Shelby County School students learn programming in CodeHS

Roberts works on coding problems using the Chromebook, which each student in the CodeHS will receive to use for the course. (Reporter Photo / Ginny Cooper McCarley)

Roberts works on coding problems using the Chromebook, which each student in the CodeHS will receive to use for the course. (Reporter Photo / Ginny Cooper McCarley)

By GINNY COOPER MCCARLEY / Staff Writer

CHELSEA—Aaron Roberts, a senior at Chelsea High School, developed an interest in coding after seeing his friends’ work.

Roberts is now part of a pilot program in Shelby County Schools for CodeHS, an online course designed and administered by Stanford University Computer Science graduates, which is designed specifically for high school students who have no previous background in computer programming.

Roberts, who plans to attend Jefferson State Community College before transferring to the University of Alabama in Huntsville to major in astrophysics, said he hopes the course will help him in his future career.

“Learning to code will help me a lot with physics engines,” Roberts said. “I’m really enjoying (the course).
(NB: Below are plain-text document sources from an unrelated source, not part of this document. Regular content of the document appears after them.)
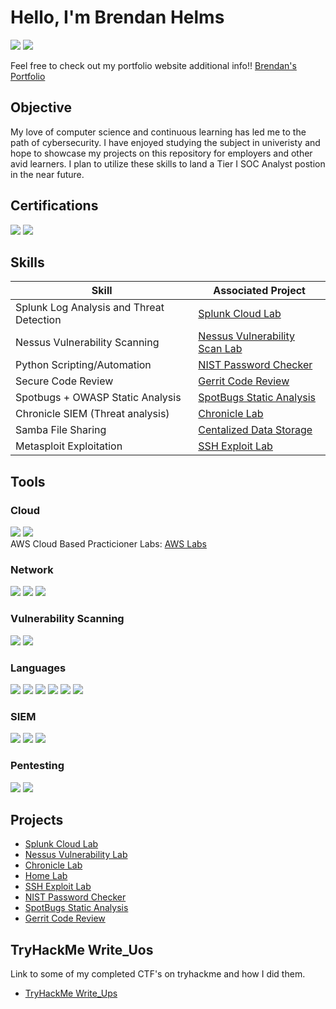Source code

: # Hello, I'm Brendan Helms
<a href="https://www.linkedin.com/in/brendan-helms"><img src="https://img.shields.io/badge/-LinkedIn-0072b1?&style=for-the-badge&logo=linkedin&logoColor=white" /></a>
<a href="https://x.com/BrendanHelmss"><img src="https://img.shields.io/badge/-X-000000?&style=for-the-badge&logo=x&logoColor=white" /></a>

Feel free to check out my portfolio website additional info!!
<a href="https://bhelmss.github.io">Brendan's Portfolio</a>


## Objective

My love of computer science and continuous learning has led me to the path of cybersecurity. I have enjoyed studying the subject in univeristy and hope
to showcase my projects on this repository for employers and other avid learners. I plan to utilize these skills to land a Tier I SOC Analyst postion in
the near future.

## Certifications
<div>
    <img src="https://img.shields.io/badge/-CompTIA%20Security%2B-E00?&style=for-the-badge&logo=CompTIA&logoColor=white" />
    <img src="https://img.shields.io/badge/-Google%20Cybersecurity%20Certificate-4285F4?&style=for-the-badge&logo=Google&logoColor=white" />
</div>

## Skills

| Skill                                         | Associated Project         |
|-----------------------------------------------|----------------------------|
| Splunk Log Analysis and Threat Detection      | <a href="https://github.com/BHelmss/Splunk-Cloud-Lab">Splunk Cloud Lab</a>|
| Nessus Vulnerability Scanning                 |<a href="https://github.com/BHelmss/Nessus-Vulnerability-Scan-Lab">Nessus Vulnerability Scan Lab</a>|
| Python Scripting/Automation                   | <a href="https://github.com/BHelmss/password_checker">NIST Password Checker</a>|
| Secure Code Review                            | <a href="https://github.com/BHelmss/Gerrit_Code_Review">Gerrit Code Review</a>|
| Spotbugs + OWASP Static Analysis              | <a href="https://github.com/BHelmss/SpotBugs_Static_Analysis">SpotBugs Static Analysis</a>|
| Chronicle SIEM (Threat analysis)              | <a href="https://github.com/BHelmss/Chronicle-Lab">Chronicle Lab</a>|
| Samba File Sharing                            | <a href="https://github.com/BHelmss/Centralized-Data-Storage">Centalized Data Storage</a>|
| Metasploit Exploitation                       | <a href="https://github.com/BHelmss/SSH_Login_Exploit">SSH Exploit Lab</a>|

## Tools

### Cloud
<div>
    <img src="https://img.shields.io/badge/-AWS-232F3E?&style=for-the-badge&logo=Amazon-AWS&logoColor=white" />
    <img src="https://img.shields.io/badge/-Google%20Cloud-4285F4?&style=for-the-badge&logo=Google-Cloud&logoColor=white" />
</div>
AWS Cloud Based Practicioner Labs: <a href="https://github.com/BHelmss/AWS-Cloud-Practicioner-Essentials"> AWS Labs</a>

### Network
<div>
    <img src="https://img.shields.io/badge/-Wireshark-1679A7?&style=for-the-badge&logo=Wireshark&logoColor=white" />
    <img src="https://img.shields.io/badge/-Suricata-EF3B2D?&style=for-the-badge&logo=Suricata&logoColor=white" />
    <img src="https://img.shields.io/badge/-Samba-009e73?&style=for-the-badge&logo=Samba&logoColor=white" />
</div>

### Vulnerability Scanning
<div>
    <img src="https://img.shields.io/badge/Nessus-00B1E1?style=for-the-badge&logo=Tenable&logoColor=white" />
    <img src="https://img.shields.io/badge/Qualys-E60027?style=for-the-badge&logo=Qualys&logoColor=white" />
<div>
    
### Languages
<div>
    <img src="https://img.shields.io/badge/-Java-007396?&style=for-the-badge&logo=java&logoColor=white" />
    <img src="https://img.shields.io/badge/-Python-3776AB?&style=for-the-badge&logo=python&logoColor=white" />
    <img src="https://img.shields.io/badge/-SQL-4479A1?&style=for-the-badge&logo=database&logoColor=white" />
    <img src="https://img.shields.io/badge/HTML5-E34F26?style=for-the-badge&logo=HTML5&logoColor=white" />
    <img src="https://img.shields.io/badge/CSS3-1572B6?style=for-the-badge&logo=CSS3&logoColor=white" />
    <img src="https://img.shields.io/badge/JavaScript-F7DF1E?style=for-the-badge&logo=JavaScript&logoColor=black" />

</div>

### SIEM
<div>
    <img src="https://img.shields.io/badge/-Splunk-000000?&style=for-the-badge&logo=Splunk&logoColor=white" />
    <img src="https://img.shields.io/badge/-Chronicle-4285F4?&style=for-the-badge&logo=Google&logoColor=white" />
    <img src="https://img.shields.io/badge/-Elastic-005571?&style=for-the-badge&logo=Elastic&logoColor=white" />
</div>

### Pentesting
<div>
    <img src="https://img.shields.io/badge/Burp%20Suite-FF7139?style=for-the-badge&logoColor=white" />
    <img src="https://img.shields.io/badge/Caido-444444?style=for-the-badge&logo=bugatti&logoColor=white" />
</div>


## Projects
- <a href="https://github.com/BHelmss/Splunk-Cloud-Lab">Splunk Cloud Lab</a>
- <a href="https://github.com/BHelmss/Nessus-Vulnerability-Scan-Lab">Nessus Vulnerability Lab</a>
- <a href="https://github.com/BHelmss/Chronicle-Lab">Chronicle Lab</a>
- <a href="https://github.com/BHelmss/Home-Lab">Home Lab</a>
- <a href="https://github.com/BHelmss/SSH_Login_Exploit">SSH Exploit Lab</a>
- <a href="https://github.com/BHelmss/password_checker">NIST Password Checker</a>
- <a href="https://github.com/BHelmss/SpotBugs_Static_Analysis">SpotBugs Static Analysis</a>
- <a href="https://github.com/BHelmss/Gerrit_Code_Review">Gerrit Code Review</a>

## TryHackMe Write_Uos
Link to some of my completed CTF's on tryhackme and how I did them.
- <a href="https://github.com/BHelmss/tryhackme_CTF_Writeups">TryHackMe Write_Ups</a>
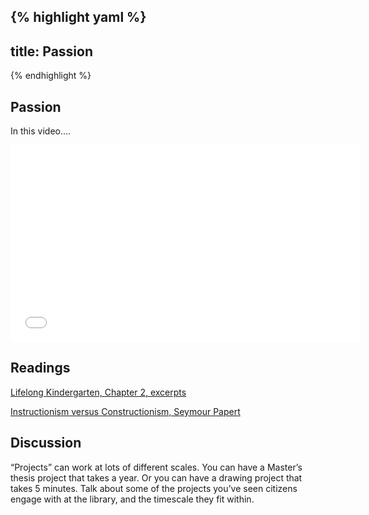 {% highlight yaml %}
---
title: Passion
---
{% endhighlight %}

## Passion

In this video....

<iframe width="560" height="315" src="//www.youtube.com/embed/UqymVt-TtwU" frameborder="0" allowfullscreen></iframe>


## Readings

[Lifelong Kindergarten, Chapter 2, excerpts](https://learn.media.mit.edu/lcl/resources/readings/chapter2-excerpt.pdf?pdf=ch2-en)

[Instructionism versus Constructionism, Seymour Papert](https://learn.media.mit.edu/lcl/resources/readings/childrens-machine.pdf)

## Discussion

“Projects” can work at lots of different scales. You can have a Master’s thesis project that takes a year. Or you can have a drawing project that takes 5 minutes.  Talk about some of the projects you’ve seen citizens engage with at the library, and the timescale they fit within.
It is very well written, it’s a good learning experience.”

Though the course is online, two instructors add a human element to the class. Jason McGinnis, a network administrator for Shelby County Schools, and Faith Pack, a STI data administrator and trainer for the system, offer feedback on students’ assignments and are available to students when they need assistance.
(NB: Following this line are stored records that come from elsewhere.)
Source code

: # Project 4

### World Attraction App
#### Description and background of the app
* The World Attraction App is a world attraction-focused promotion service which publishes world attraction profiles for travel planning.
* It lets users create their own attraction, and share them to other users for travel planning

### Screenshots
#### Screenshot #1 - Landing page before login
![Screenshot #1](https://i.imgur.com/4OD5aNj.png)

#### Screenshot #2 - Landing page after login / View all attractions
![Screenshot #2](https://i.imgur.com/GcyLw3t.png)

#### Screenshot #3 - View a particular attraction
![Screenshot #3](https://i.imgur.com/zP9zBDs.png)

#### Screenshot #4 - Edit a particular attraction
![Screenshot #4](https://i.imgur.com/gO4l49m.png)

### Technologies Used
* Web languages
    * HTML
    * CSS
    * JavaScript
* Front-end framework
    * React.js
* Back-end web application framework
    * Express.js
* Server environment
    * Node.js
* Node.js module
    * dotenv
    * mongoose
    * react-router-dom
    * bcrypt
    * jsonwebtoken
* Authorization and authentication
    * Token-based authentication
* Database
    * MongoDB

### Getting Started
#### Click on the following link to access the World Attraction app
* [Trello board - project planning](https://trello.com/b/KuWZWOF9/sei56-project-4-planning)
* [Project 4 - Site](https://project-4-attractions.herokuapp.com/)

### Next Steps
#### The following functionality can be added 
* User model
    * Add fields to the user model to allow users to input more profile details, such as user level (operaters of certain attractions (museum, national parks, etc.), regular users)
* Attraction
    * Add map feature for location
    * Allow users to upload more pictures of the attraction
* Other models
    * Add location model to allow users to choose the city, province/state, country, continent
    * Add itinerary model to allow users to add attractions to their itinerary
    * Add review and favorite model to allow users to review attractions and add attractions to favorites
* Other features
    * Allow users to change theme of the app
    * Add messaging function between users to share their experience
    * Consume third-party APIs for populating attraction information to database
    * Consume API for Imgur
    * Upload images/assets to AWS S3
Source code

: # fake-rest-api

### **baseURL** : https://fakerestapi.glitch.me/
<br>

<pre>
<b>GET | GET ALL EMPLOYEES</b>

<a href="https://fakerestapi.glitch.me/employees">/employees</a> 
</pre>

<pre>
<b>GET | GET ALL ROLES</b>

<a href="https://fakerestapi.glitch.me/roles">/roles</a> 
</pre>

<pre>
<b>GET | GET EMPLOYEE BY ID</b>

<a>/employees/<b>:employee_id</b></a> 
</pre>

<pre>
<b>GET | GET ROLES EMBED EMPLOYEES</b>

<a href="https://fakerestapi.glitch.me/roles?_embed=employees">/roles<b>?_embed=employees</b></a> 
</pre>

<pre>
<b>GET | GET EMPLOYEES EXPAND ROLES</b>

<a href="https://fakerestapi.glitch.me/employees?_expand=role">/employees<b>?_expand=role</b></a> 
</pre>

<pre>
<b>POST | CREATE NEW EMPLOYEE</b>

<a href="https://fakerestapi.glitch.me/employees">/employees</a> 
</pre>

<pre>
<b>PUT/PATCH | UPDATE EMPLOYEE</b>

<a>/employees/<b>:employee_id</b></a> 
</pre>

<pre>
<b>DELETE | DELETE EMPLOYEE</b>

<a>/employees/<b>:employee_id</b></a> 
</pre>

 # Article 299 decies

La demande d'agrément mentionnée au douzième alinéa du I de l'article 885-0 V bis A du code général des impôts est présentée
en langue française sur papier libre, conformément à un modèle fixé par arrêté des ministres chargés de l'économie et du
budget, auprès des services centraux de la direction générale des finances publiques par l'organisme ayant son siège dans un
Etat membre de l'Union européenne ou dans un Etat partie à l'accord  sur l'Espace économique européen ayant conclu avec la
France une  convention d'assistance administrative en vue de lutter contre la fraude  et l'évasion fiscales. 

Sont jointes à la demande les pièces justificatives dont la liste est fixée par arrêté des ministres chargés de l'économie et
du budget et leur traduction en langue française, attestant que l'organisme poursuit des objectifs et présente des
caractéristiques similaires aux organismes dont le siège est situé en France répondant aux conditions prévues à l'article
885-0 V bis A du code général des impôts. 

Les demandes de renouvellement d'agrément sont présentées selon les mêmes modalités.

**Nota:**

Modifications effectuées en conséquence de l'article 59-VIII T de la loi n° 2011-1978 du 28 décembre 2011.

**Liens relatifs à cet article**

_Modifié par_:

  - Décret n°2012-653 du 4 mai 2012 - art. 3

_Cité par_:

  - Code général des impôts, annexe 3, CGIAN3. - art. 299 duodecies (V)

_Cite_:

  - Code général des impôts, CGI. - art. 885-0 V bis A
“It’s all self-contained, but we add the human element to ensure kids do the best they can,” McGinnis said.

Currently, 19 students in schools across Shelby County schools are enrolled in the program, including one student from Vincent High School, four students from Montevallo High School and 14 students from Chelsea High School.
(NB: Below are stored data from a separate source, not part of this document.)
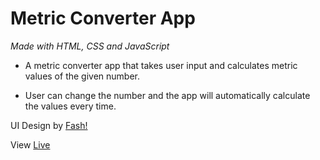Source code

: # Metric Converter App

_Made with HTML, CSS and JavaScript_

- A metric converter app that takes user input and calculates metric values of the given number.

- User can change the number and the app will automatically calculate the values every time.

UI Design by [Fash!](https://twitter.com/heyFaash)

View [Live](https://reine-metric-converter.netlify.app/)
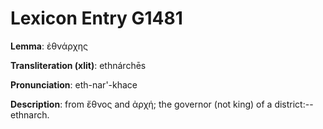 # Lexicon Entry G1481

**Lemma**: ἐθνάρχης

**Transliteration (xlit)**: ethnárchēs

**Pronunciation**: eth-nar'-khace

**Description**:
from ἔθνος and ἀρχή; the governor (not king) of a district:--ethnarch.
Though some students in the course are learning coding for the first time, some students are more advanced, Pack said.

One MHS student who is enrolled in the class, Wezley Sherman, recently developed a computer application designed to help students with disabilities learn core subjects. The app will be the in the inaugural House Student App Challenge.

“Some of the students are self-taught,” Pack said. “This is a way to help them meet industry standards.”

Students who are advanced will have the opportunity to complete more difficult challenges, Pack and McGinnis said.

Chelsea High School Principal Wayne Trucks said the course will prepare Shelby County students for both college and the work force.

“This is going to put our students ahead of other students who do not have this opportunity,” Trucks said.